What Is Market Basket Analysis?
Market basket analysis is essentially the process of determining whether or not a relationship exists in your data between different discrete values. A reason for it being called “market basket” analysis is that it’s generally applied to transactional data. A good example would be the products you put in your “basket” to purchase from the farmers’ “market.” Have you ever noticed that if you’re craving a PB&J and you find the bread, you’ll probably find the jelly nearby and then, nearby, you’ll see the peanut butter? The reason for this is market basket analysis.
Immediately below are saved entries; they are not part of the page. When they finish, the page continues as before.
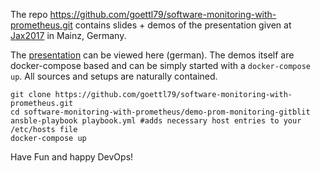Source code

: The repo https://github.com/goettl79/software-monitoring-with-prometheus.git contains slides + demos of the presentation given at [Jax2017](https://jax.de/session/software-monitoring-mit-prometheus/) in Mainz, Germany. 

The [presentation](prometheus-slides.md) can be viewed here (german). The demos itself are docker-compose based and can be simply started with a ```docker-compose up```. All sources and setups are naturally contained.

```
git clone https://github.com/goettl79/software-monitoring-with-prometheus.git
cd software-monitoring-with-prometheus/demo-prom-monitoring-gitblit
ansble-playbook playbook.yml #adds necessary host entries to your /etc/hosts file
docker-compose up
```

Have Fun and happy DevOps!

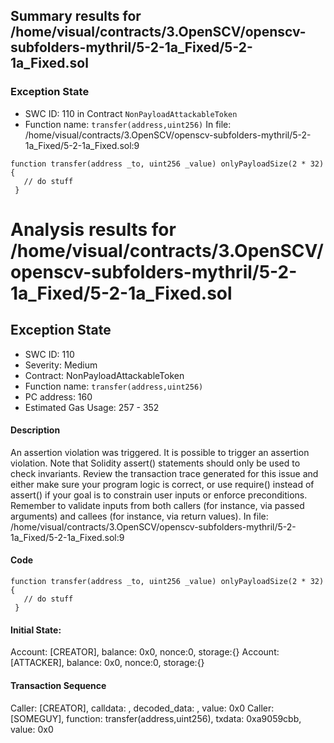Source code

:## Summary results for /home/visual/contracts/3.OpenSCV/openscv-subfolders-mythril/5-2-1a_Fixed/5-2-1a_Fixed.sol
### Exception State
- SWC ID: 110 in Contract `NonPayloadAttackableToken`
- Function name: `transfer(address,uint256)`
In file: /home/visual/contracts/3.OpenSCV/openscv-subfolders-mythril/5-2-1a_Fixed/5-2-1a_Fixed.sol:9
```
function transfer(address _to, uint256 _value) onlyPayloadSize(2 * 32) {
   // do stuff
 }
```
# Analysis results for /home/visual/contracts/3.OpenSCV/openscv-subfolders-mythril/5-2-1a_Fixed/5-2-1a_Fixed.sol

## Exception State
- SWC ID: 110
- Severity: Medium
- Contract: NonPayloadAttackableToken
- Function name: `transfer(address,uint256)`
- PC address: 160
- Estimated Gas Usage: 257 - 352

#### Description

An assertion violation was triggered.
It is possible to trigger an assertion violation. Note that Solidity assert() statements should only be used to check invariants. Review the transaction trace generated for this issue and either make sure your program logic is correct, or use require() instead of assert() if your goal is to constrain user inputs or enforce preconditions. Remember to validate inputs from both callers (for instance, via passed arguments) and callees (for instance, via return values).
In file: /home/visual/contracts/3.OpenSCV/openscv-subfolders-mythril/5-2-1a_Fixed/5-2-1a_Fixed.sol:9

#### Code

```
function transfer(address _to, uint256 _value) onlyPayloadSize(2 * 32) {
   // do stuff
 }
```

#### Initial State:

Account: [CREATOR], balance: 0x0, nonce:0, storage:{}
Account: [ATTACKER], balance: 0x0, nonce:0, storage:{}

#### Transaction Sequence

Caller: [CREATOR], calldata: , decoded_data: , value: 0x0
Caller: [SOMEGUY], function: transfer(address,uint256), txdata: 0xa9059cbb, value: 0x0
Stores look at the data they’ve gathered from sales and see which products are more often purchased together and then design the store so those products are placed together. There is a method to their madness! Let’s look at some of the key terms we’ll use:
A rule is simply a question about the association of products purchased together. There is a left-hand side and a right-hand side to each rule, and the rules are read from left to right. They’re displayed as:
Apple Tart => Apple Croissant
Which would translate to “If you purchase an Apple Tart, what is the likelihood that you also purchase an Apple Croissant?”
The lift is the how many times greater the association is between the sides than just mere chance. This really means that that if a customer purchases an Apple Tart then they are “lift” times more likely to purchase an Apple Croissant. So, if the lift is 2 and I also buy an Apple Tart, then I am twice as likely to also purchase an Apple Croissant.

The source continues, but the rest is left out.